The user’s SQL statement needs to be optimized for the partition table. The column of the partition condition should be included in the SQL condition to locate the query to a small number of PARTITIONS, otherwise all PARTITIONS will be scanned. You can check which PARTITIONS a CERTAIN SQL statement will fall on by EXPLAIN PARTITIONS. In order to perform SQL optimization, as shown in the following figure, 5 records fall on two partitions:
The benefits of partitioning are:
- More data can be stored in a single table
- The data in partitioned tables is easier to maintain, and large amounts of data can be removed in batches by cleaning the entire partition, or new partitions can be added to support newly inserted data. In addition, a separate partition can be optimized, checked, repaired, and so on
- Partial queries can be determined from query criteria to fall on only a few partitions, which can be very fast
- Partitioned table data can also be distributed across different physical devices, making efficient use of multiple hardware devices
- You can use partitioned table latencies to avoid specific bottlenecks, such as mutually exclusive access for InnoDB single indexes and inode lock contention for ext3 file systems
- Individual partitions can be backed up and restored
Limitations and disadvantages of partitioning:
- A table can have a maximum of 1024 partitions
- If a partitioned field has columns with a primary key or unique index, all primary key and unique index columns must be included
- Partitioned tables cannot use foreign key constraints
- A NULL value invalidates partition filtering
- All partitions must use the same storage engine
Type of partition:
- RANGE partition: Allocates multiple rows to a partition based on column values belonging to a given contiguous interval
- LIST partitioning: Similar to partitioning by RANGE, except that LIST partitioning is selected based on column values matching a value from a discrete set of values
- HASH partition: A partition selected based on the return value of a user-defined expression computed using the column values of the rows to be inserted into the table. This function can contain any valid expression in MySQL that produces a non-negative integer value
- KEY partitioning: Similar to HASH partitioning, except that KEY partitioning supports only one or more columns and the MySQL server provides its own HASH function. One or more columns must contain integer values
Partitioning is suitable for the following scenarios:
The most suitable scene data has a strong time series, so it can be partitioned by time, as shown below:
Adding time range conditions to query is very efficient, and it is easy to delete unnecessary historical data in batches.

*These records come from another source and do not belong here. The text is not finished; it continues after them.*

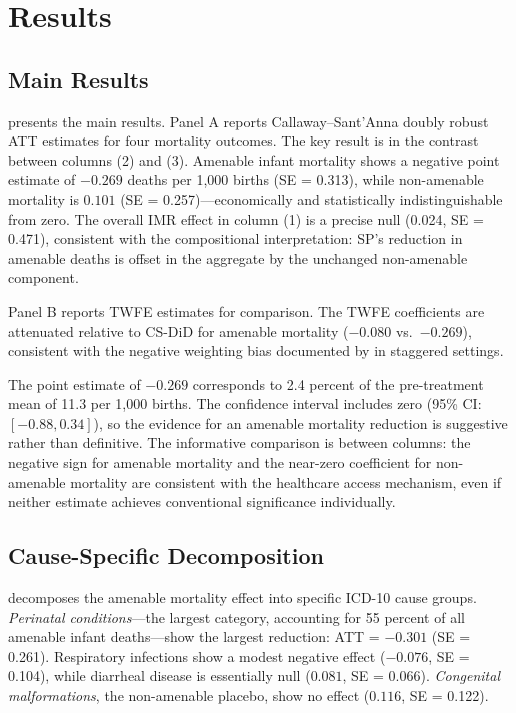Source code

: \documentclass[12pt]{article}
\begin{document}
\section{Results}

\subsection{Main Results}

 presents the main results. Panel A reports Callaway--Sant'Anna doubly robust ATT estimates for four mortality outcomes. The key result is in the contrast between columns (2) and (3). Amenable infant mortality shows a negative point estimate of $-0.269$ deaths per 1,000 births (SE = 0.313), while non-amenable mortality is $0.101$ (SE = 0.257)---economically and statistically indistinguishable from zero. The overall IMR effect in column (1) is a precise null (0.024, SE = 0.471), consistent with the compositional interpretation: SP's reduction in amenable deaths is offset in the aggregate by the unchanged non-amenable component.

Panel B reports TWFE estimates for comparison. The TWFE coefficients are attenuated relative to CS-DiD for amenable mortality ($-0.080$ vs.\ $-0.269$), consistent with the negative weighting bias documented by \citet{goodmanbacon2021} in staggered settings.



The point estimate of $-0.269$ corresponds to 2.4 percent of the pre-treatment mean of 11.3 per 1,000 births. The confidence interval includes zero (95\% CI: $[-0.88, 0.34]$), so the evidence for an amenable mortality reduction is suggestive rather than definitive. The informative comparison is between columns: the negative sign for amenable mortality and the near-zero coefficient for non-amenable mortality are consistent with the healthcare access mechanism, even if neither estimate achieves conventional significance individually.

\subsection{Cause-Specific Decomposition}

 decomposes the amenable mortality effect into specific ICD-10 cause groups. \textit{Perinatal conditions}---the largest category, accounting for 55 percent of all amenable infant deaths---show the largest reduction: ATT = $-0.301$ (SE = 0.261). Respiratory infections show a modest negative effect ($-0.076$, SE = 0.104), while diarrheal disease is essentially null ($0.081$, SE = 0.066). \textit{Congenital malformations}, the non-amenable placebo, show no effect ($0.116$, SE = 0.122).
\end{document}
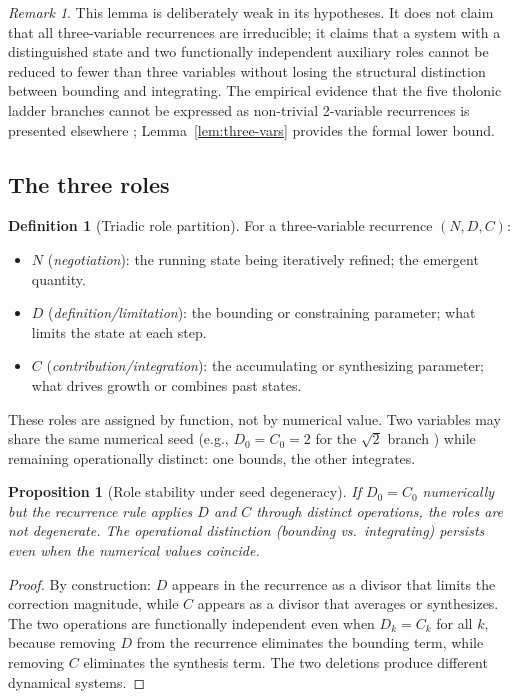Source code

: \documentclass[12pt]{article}
\newtheorem{proposition}[theorem]{Proposition}
\theoremstyle{definition}
\newtheorem{definition}[theorem]{Definition}
\theoremstyle{remark}
\newtheorem{remark}[theorem]{Remark}
\begin{document}
\begin{remark}\label{rem:lemma-weak}
This lemma is deliberately weak in its hypotheses.  It does not claim that all
three-variable recurrences are irreducible; it claims that a system with a distinguished
state and two functionally independent auxiliary roles cannot be reduced to fewer than
three variables without losing the structural distinction between bounding and
integrating.  The empirical evidence that the five tholonic ladder branches cannot be
expressed as non-trivial 2-variable recurrences is presented elsewhere \cite{Mil24};
Lemma~\ref{lem:three-vars} provides the formal lower bound.
\end{remark}

\subsection{The three roles}

\begin{definition}[Triadic role partition]\label{def:triad-roles}
For a three-variable recurrence $(N, D, C)$:
\begin{itemize}
  \item $N$ (\emph{negotiation}): the running state being iteratively refined; the
        emergent quantity.
  \item $D$ (\emph{definition/limitation}): the bounding or constraining parameter;
        what limits the state at each step.
  \item $C$ (\emph{contribution/integration}): the accumulating or synthesizing
        parameter; what drives growth or combines past states.
\end{itemize}
These roles are assigned by function, not by numerical value.  Two variables may share
the same numerical seed (e.g., $D_0 = C_0 = 2$ for the $\sqrt{2}$ branch \cite{Mil24})
while remaining operationally distinct: one bounds, the other integrates.
\end{definition}

\begin{proposition}[Role stability under seed degeneracy]\label{prop:role-stability}
If $D_0 = C_0$ numerically but the recurrence rule applies $D$ and $C$ through distinct
operations, the roles are not degenerate.  The operational distinction (bounding
vs.\ integrating) persists even when the numerical values coincide.
\end{proposition}
\begin{proof}
By construction: $D$ appears in the recurrence as a divisor that limits the correction
magnitude, while $C$ appears as a divisor that averages or synthesizes.  The two
operations are functionally independent even when $D_k = C_k$ for all $k$, because
removing $D$ from the recurrence eliminates the bounding term, while removing $C$
eliminates the synthesis term.  The two deletions produce different dynamical systems.
\end{proof}
\end{document}
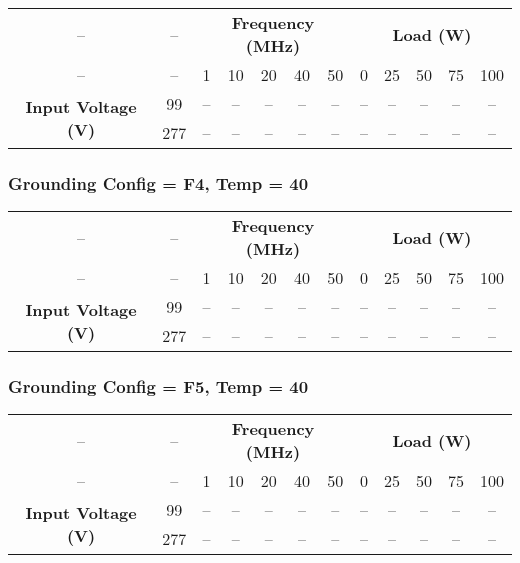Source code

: \begin{center}
\begin{tabular}{cccccccccccc}
-- & -- & \multicolumn{5}{c}{\textbf{Frequency (MHz)}} & \multicolumn{5}{c}{\textbf{Load (W)}} \\
-- & -- & 1 & 10 & 20 & 40 & 50 & 0 & 25 & 50 & 75 & 100 \\
\midrule
\multirow{2}{*}{\textbf{Input Voltage (V)}} & 99 & -- & -- & -- & -- & -- & -- & -- & -- & -- & -- \\
 & 277 & -- & -- & -- & -- & -- & -- & -- & -- & -- & -- \\
\end{tabular}
\end{center}

\vspace{1em}

\subsubsection{Grounding Config = F4, Temp = 40}

\begin{center}
\begin{tabular}{cccccccccccc}
-- & -- & \multicolumn{5}{c}{\textbf{Frequency (MHz)}} & \multicolumn{5}{c}{\textbf{Load (W)}} \\
-- & -- & 1 & 10 & 20 & 40 & 50 & 0 & 25 & 50 & 75 & 100 \\
\midrule
\multirow{2}{*}{\textbf{Input Voltage (V)}} & 99 & -- & -- & -- & -- & -- & -- & -- & -- & -- & -- \\
 & 277 & -- & -- & -- & -- & -- & -- & -- & -- & -- & -- \\
\end{tabular}
\end{center}

\vspace{1em}

\subsubsection{Grounding Config = F5, Temp = 40}

\begin{center}
\begin{tabular}{cccccccccccc}
-- & -- & \multicolumn{5}{c}{\textbf{Frequency (MHz)}} & \multicolumn{5}{c}{\textbf{Load (W)}} \\
-- & -- & 1 & 10 & 20 & 40 & 50 & 0 & 25 & 50 & 75 & 100 \\
\midrule
\multirow{2}{*}{\textbf{Input Voltage (V)}} & 99 & -- & -- & -- & -- & -- & -- & -- & -- & -- & -- \\
 & 277 & -- & -- & -- & -- & -- & -- & -- & -- & -- & -- \\
\end{tabular}
\end{center}

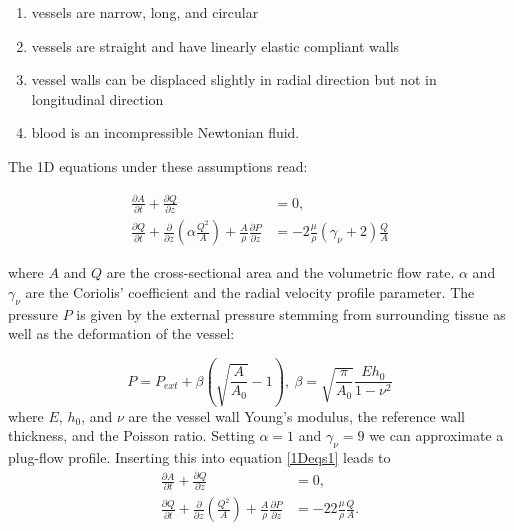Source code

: \documentclass[a4paper, oneside]{discothesis}
\begin{document}
\begin{enumerate}
	\item vessels are narrow, long, and circular
	\item vessels are straight and have linearly elastic compliant walls
	\item vessel walls can be displaced slightly in radial direction but not in longitudinal direction
	\item blood is an incompressible Newtonian fluid.
\end{enumerate}

The 1D equations under these assumptions read:

\begin{equation}
		\begin{aligned} 
			\frac{\partial A}{\partial t} + \frac{\partial Q}{\partial z} &= 0, \\ 
			\frac{\partial Q}{\partial t} + \frac{\partial}{\partial z}\left(\alpha \frac{Q^2}{A} \right) + \frac{A}{\rho} \frac{\partial P}{\partial z} &= -2 \frac{\mu}{\rho} \left( \gamma_\nu + 2 \right) \frac{Q}{A}
		\end{aligned} \label{1Deqs1}
\end{equation}

where $A$ and $Q$ are the cross-sectional area and the volumetric flow rate.
$\alpha$ and $\gamma_\nu$ are the Coriolis' coefficient and the radial velocity profile parameter.
The pressure $P$ is given by the external pressure stemming from surrounding tissue as well as the deformation of the vessel:

\begin{equation}
	P = P_{ext} + \beta \left( \sqrt{\frac{A}{A_0}} - 1 \right), \  \beta = \sqrt{\frac{\pi}{A_0}} \frac{E h_0}{1-\nu^2}
\end{equation}
 where $E$, $h_0$, and $\nu$ are the vessel wall Young's modulus, the reference wall thickness, and the Poisson ratio.
Setting $\alpha = 1$ and $\gamma_\nu = 9$ we can approximate a plug-flow profile.
Inserting this into equation \ref{1Deqs1} leads to 
\begin{equation}
		\begin{aligned} 
			\frac{\partial A}{\partial t} + \frac{\partial Q}{\partial z} &= 0, \\ 
			\frac{\partial Q}{\partial t} + \frac{\partial}{\partial z}\left(\frac{Q^2}{A} \right) + \frac{A}{\rho} \frac{\partial P}{\partial z} &= -22 \frac{\mu}{\rho} \frac{Q}{A}.
		\end{aligned} \label{1Deqs2}
\end{equation}
\end{document}
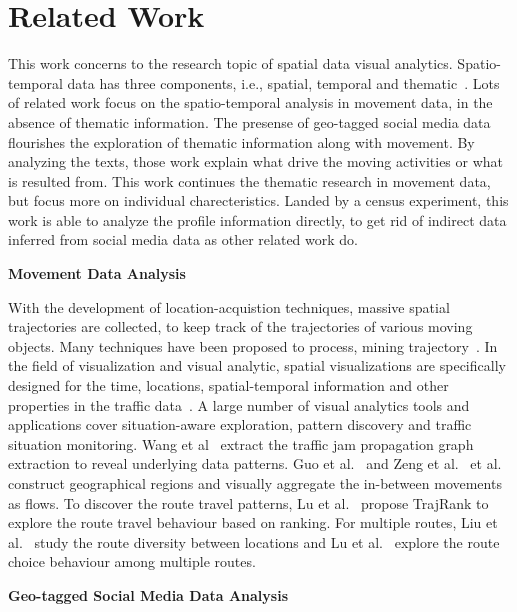 \section{Related Work}

This work concerns to the research topic of spatial data visual analytics. Spatio-temporal data has three components, i.e., spatial, temporal and thematic~\cite{andrienko2013visual}. Lots of related work focus on the spatio-temporal analysis in movement data, in the absence of thematic information. The presense of geo-tagged social media data flourishes the exploration of thematic information along with movement. By analyzing the texts, those work explain what drive the moving activities or what is resulted from. This work continues the thematic research in movement data, but focus more on individual charecteristics. Landed by a census experiment, this work is able to analyze the profile information directly, to get rid of indirect data inferred from social media data as other related work do.

\textbf{Movement Data Analysis} 
 
 With the development of location-acquistion techniques, massive spatial trajectories are collected, to keep track of the trajectories of various moving objects. Many techniques have been proposed to process, mining trajectory~\cite{Zheng2015_trajectory}. In the field of visualization and visual analytic, spatial visualizations are specifically designed for the time, locations, spatial-temporal information and other properties in the traffic data~\cite{chen2015survey}. A large number of visual analytics tools and applications cover situation-aware exploration, pattern discovery and traffic situation monitoring. Wang et al~\cite{wang2013visual} extract the traffic jam propagation graph extraction to reveal underlying data patterns. Guo et al.~\cite{guo2011tripvista} and Zeng et al.~\cite{zeng2013visualizing} et al. construct geographical regions and visually aggregate the in-between movements as flows. To discover the route travel patterns, Lu et al.~\cite{lu2015trajrank} propose TrajRank to explore the route travel behaviour based on ranking. For multiple routes, Liu et al.~\cite{liu2011_routediversity} study the route diversity between locations and Lu et al.~\cite{Lu2017_multipleroute} explore the route choice behaviour among multiple routes.


\textbf{Geo-tagged Social Media Data Analysis}

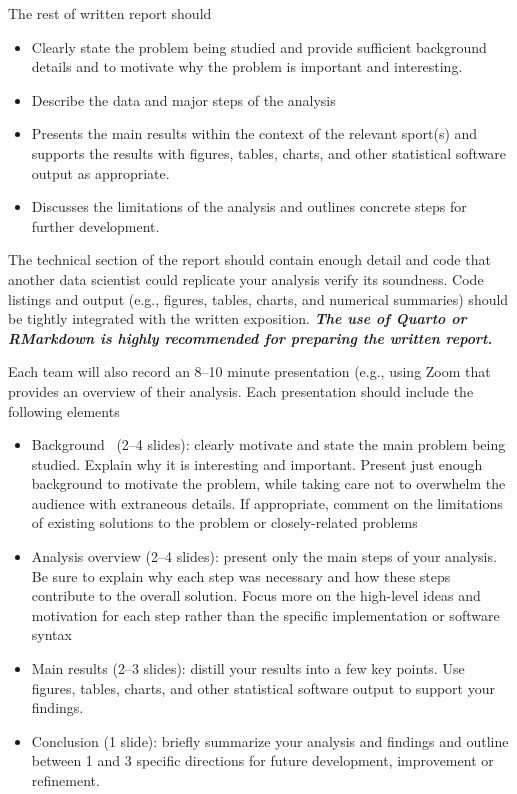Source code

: \documentclass[11pt]{article}
\begin{document}
The rest of written report should 
\begin{itemize}
\item{Clearly state the problem being studied and provide sufficient background details and to motivate why the problem is important and interesting.}
\item{Describe the data and major steps of the analysis}
\item{Presents the main results within the context of the relevant sport(s) and supports the results with figures, tables, charts, and other statistical software output as appropriate.}
\item{Discusses the limitations of the analysis and outlines concrete steps for further development.}
\end{itemize}
The technical section of the report should contain enough detail and code that another data scientist could replicate your analysis verify its soundness.
Code listings and output (e.g., figures, tables, charts, and numerical summaries) should be tightly integrated with the written exposition.
\emph{\textbf{The use of Quarto or RMarkdown is highly recommended for preparing the written report.}}

Each team will also record an 8--10 minute presentation (e.g., using Zoom that provides an overview of their analysis.
Each presentation should include the following elements
\begin{itemize}
\item{Background  (2--4 slides): clearly motivate and state the main problem being studied. Explain why it is interesting and important. Present just enough background to motivate the problem, while taking care not to overwhelm the audience with extraneous details. If appropriate, comment on the limitations of existing solutions to the problem or closely-related problems}
\item{Analysis overview (2--4 slides): present only the main steps of your analysis. Be sure to explain why each step was necessary and how these steps contribute to the overall solution. Focus more on the high-level ideas and motivation for each step rather than the specific implementation or software syntax}
\item{Main results (2--3 slides): distill your results into a few key points. Use figures, tables, charts, and other statistical software output to support your findings.}
\item{Conclusion (1 slide): briefly summarize your analysis and findings and outline between 1 and 3 specific directions for future development, improvement or refinement.}
\end{itemize}
\end{document}
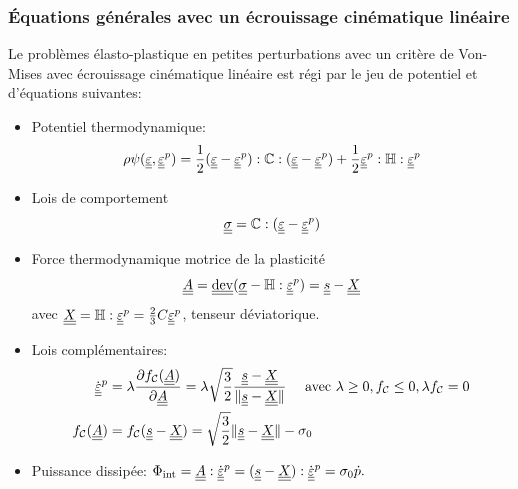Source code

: \documentclass[10pt]{book}
\newcommand{\FthEpsp}{\ten{A}}
\begin{document}
\begin{appendices}
\subsubsection{Équations générales avec un écrouissage cinématique linéaire}
Le problèmes élasto-plastique en petites perturbations avec un critère de Von-Mises avec écrouissage cinématique linéaire est régi par le jeu de potentiel et d'équations suivantes:
\begin{itemize}
\item Potentiel thermodynamique:
$$\rho \psi(\underline{\underline{\varepsilon}},\underline{\underline{\varepsilon}}^p)=\frac{1}{2}(\underline{\underline{\varepsilon}}-\underline{\underline{\varepsilon}}^p):\mathbb{C}:(\underline{\underline{\varepsilon}}-\underline{\underline{\varepsilon}}^p)+\frac{1}{2}\underline{\underline{\varepsilon}}^p:\mathbb{H}:\underline{\underline{\varepsilon}}^p$$
\item Lois de comportement
$$\underline{\underline{\sigma}} =\mathbb{C}:(\underline{\underline{\varepsilon}}-\underline{\underline{\varepsilon}}^p)$$
\item Force thermodynamique motrice de la plasticité
$$\FthEpsp=\dev(\SC-\TenEcroui:\EpsP)=\devia-\TenTranslatDom$$
avec $\underline{\underline{X}}=\mathbb{H}:\underline{\underline{\varepsilon}}^p=\frac{2}{3}C\underline{\underline{\varepsilon}}^p$, tenseur déviatorique.
\item Lois complémentaires:
$$\begin{aligned}
\dot{\DefoHPP}^{p}&=\lambda\frac{\partial \FChargeConvexe(\FthEpsp)}{\partial \FthEpsp}=\lambda\sqrt{\frac{3}{2}}\frac{\devia-\TenTranslatDom}{\Vert \devia-\TenTranslatDom\Vert} \quad \avec \lambda\geq 0, \FChargeConvexe\leq 0, \lambda\FChargeConvexe=0\\
\FChargeConvexe(\FthEpsp)&=\FChargeConvexe(\devia-\TenTranslatDom)=\sqrt{\frac{3}{2}}\Vert \devia-\TenTranslatDom\Vert-\sigma_{0}
\end{aligned}$$
\item Puissance dissipée: $\dint=\FthEpsp:\dot{\DefoHPP}^{p}=(\devia-\TenTranslatDom):\dot{\DefoHPP}^{p}= \sigma_{0}\dot{p}.$
\end{itemize}

\end{appendices}
\end{document}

If the data has an obvious hot spot and is rarely accessed, you can place the hot spot in a separate partition so that the data in that partition has a chance to be cached in memory and only a small partitioned table is accessed for query purposes, making efficient use of indexes and caching
In addition, MySQL has an early simple partition implementation – merge table, which is more limited and lacks optimization. It is not recommended to use the new partition mechanism instead
The vertical resolution
Vertical segmentation is based on the correlation of data tables in the database to split. For example, if a database has both user data and order data, vertical split can put user data into the user library and order data into the order library. Vertical split table is a method of vertical split of data tables. It is common to split a large multi-field table according to common and unusual fields. The number of data records in each table is generally the same, but the fields are different, and primary key association is used
For example, the original user table is:
The vertical split is:
The advantages of vertical splitting are:
- You can make rows smaller so that more data can be stored in one Block, resulting in fewer I/O times (fewer blocks read per query)
- To maximize the use of the Cache, you can place infrequently changed fields together and frequently changed fields together in vertical split
- Simple data maintenance
The disadvantage is that:
- The primary key is redundant and redundant columns need to be managed
- The JOIN operation that causes a table JOIN (which increases CPU overhead) can reduce database stress by joining on the business server
- There is still the problem of large amount of single table data (horizontal split)
- Transaction complexity
Horizontal split
An overview of the
Horizontal split is a strategy to store data in fragments, which are divided into tables and libraries within a database. Each piece of data is dispersed to different MySQL tables or libraries to achieve a distributed effect, which can support a very large amount of data. The preceding table partition is essentially a special kind of in-library partition
Table, just simply solve the problem of the single table data is too large, because there is no table of the data distribution to different machines, so to alleviate the pressure of the MySQL server, the role of is not much, everyone still compete on the same physical IO, CPU, network, this will be addressed by depots
If the user table was split horizontally, the result would be:
In practice, this tends to be a combination of vertical split and horizontal split, with Users_A_M and Users_N_Z split into Users and UserExtras for a total of four tables
The advantages of horizontal splitting are:
- There are no performance bottlenecks of single repository big data and high concurrency
- Application side modification is less
- The stability and load capacity of the system are improved
The disadvantage is that:
- Shard transaction consistency is difficult to resolve
- Cross-node Join has poor performance and complicated logic
- It is very difficult to expand data for many times and maintain it
Subdivision principle
- If you can, refer to single table optimization
- The number of fragments should be as small as possible, and the fragments should be evenly distributed on multiple data nodes. The more cross-fragments a query has, the worse its overall performance is. Although it is better than the result of all data in one fragment, it should only be expanded when necessary to increase the number of fragments
- The sharding rules need to be carefully selected and planned in advance. When selecting sharding rules, you need to consider the growth mode of data, access mode of data, correlation of sharding, and expansion of sharding. The latest sharding strategies are range sharding, enumeration sharding, and consistent Hash sharding, which are conducive to expansion
- Try not to have SQL in a transaction that spans multiple shards. Distributed transactions are always a problem
- Query conditions should be optimized and avoided
Select *
A large number of result sets consume a large amount of bandwidth and CPU resources. Avoid returning a large number of result sets and create indexes for frequently used query statements. - Reduce the likelihood of cross-library joins through data redundancy and table partition dependencies
Here especially emphasize the selection problem of fragmentation rules, if a table of data has the obvious time characteristic, such as orders, transaction records, etc., are often more appropriate shard with time range, because has the timeliness of data, we tend to focus on the recent data, often with time field to filter query conditions, a better solution is to, Currently active data is sharded with a short span, while historical data is stored with a long span.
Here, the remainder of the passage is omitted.